Jefferson State Bank v. Lenk, 323 S.W.3d 146 (Tex. 2010).

Estate Administration

Recovery for Unauthorized Bank Transactions

 

After Decedent’s death in 2000, Fake Administrator presented Bank with fraudulent letters of administration and over the next few months, withdrew most of Decedent’s funds from the account. In 2003, the court appointed Real Administratrix. In February 2004, Real Administratrix learned about Decedent’s account at Bank but did not contact Bank until June 2005 when she demanded that Bank recredit the account for the funds Fake Administrator withdrew. Bank refused pointing to Business and Commerce Code § 4.406 which provides a one year repose period to make claims which had been reduced to 60 days by contract. Real Administratrix, however, claimed that the period did not begin to run until Bank made the bank statements available. The appellate court held that Bank’s sending statements to Fake Administrator and holding the statements at Bank’s office were insufficient to satisfy its duty and thus Real Administratrix could recover. Bank appealed.

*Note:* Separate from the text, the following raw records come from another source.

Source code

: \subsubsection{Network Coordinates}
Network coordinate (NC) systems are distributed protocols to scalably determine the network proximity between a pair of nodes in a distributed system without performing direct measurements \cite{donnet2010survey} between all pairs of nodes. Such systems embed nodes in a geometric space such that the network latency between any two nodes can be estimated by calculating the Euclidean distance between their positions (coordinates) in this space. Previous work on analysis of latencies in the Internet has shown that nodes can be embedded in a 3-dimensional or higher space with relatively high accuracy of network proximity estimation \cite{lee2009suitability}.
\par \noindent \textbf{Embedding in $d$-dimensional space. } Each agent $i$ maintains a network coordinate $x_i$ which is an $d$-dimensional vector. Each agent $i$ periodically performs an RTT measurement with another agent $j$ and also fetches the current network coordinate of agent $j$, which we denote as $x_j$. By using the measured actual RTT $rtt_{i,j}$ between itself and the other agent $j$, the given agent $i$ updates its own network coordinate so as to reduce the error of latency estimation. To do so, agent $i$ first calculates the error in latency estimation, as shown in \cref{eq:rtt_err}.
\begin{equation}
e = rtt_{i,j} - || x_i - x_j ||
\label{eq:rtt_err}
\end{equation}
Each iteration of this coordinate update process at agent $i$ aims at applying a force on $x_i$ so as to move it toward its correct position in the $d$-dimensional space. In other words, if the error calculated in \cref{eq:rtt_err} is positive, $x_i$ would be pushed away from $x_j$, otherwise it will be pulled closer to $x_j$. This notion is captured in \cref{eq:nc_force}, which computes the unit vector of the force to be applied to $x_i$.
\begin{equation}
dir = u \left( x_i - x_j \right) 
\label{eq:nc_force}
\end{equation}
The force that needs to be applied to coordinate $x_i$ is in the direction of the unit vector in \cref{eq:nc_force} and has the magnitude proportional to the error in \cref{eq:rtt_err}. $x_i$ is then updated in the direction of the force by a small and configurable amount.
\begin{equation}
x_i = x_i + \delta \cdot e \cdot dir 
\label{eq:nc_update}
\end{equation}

The Texas Supreme Court reversed. The court held that in the context of deceased customers, “(1) a bank satisfies its burden by retaining account statements for retrieval by the estate administrator, and (2) the repose period begins to run once an administrator is appointed.” Thus, since Real Administratrix waited until over two years after her appointment to demand that Bank recredit the account, her demand came too late and thus was barred. The court explained that after a customer’s death, the bank cannot send statements to the customer and thus retaining the statements is appropriate. Once a personal representative is appointed, the time period begins to run as the personal representative now has the right to all of the decedent’s business records and papers under Probate Code § 37.

Moral: A personal representative must examine bank account statements immediately after being appointed or else risk that the repose period will run barring a recovery for unauthorized withdrawals from the decedent’s accounts.

Warning: The repose period can run before the personal representative obtains knowledge of the account. Thus, the personal representative must take prompt action to locate all of the decedent’s accounts. The decedent’s most recent income tax returns may be helpful in determining the existence of the accounts.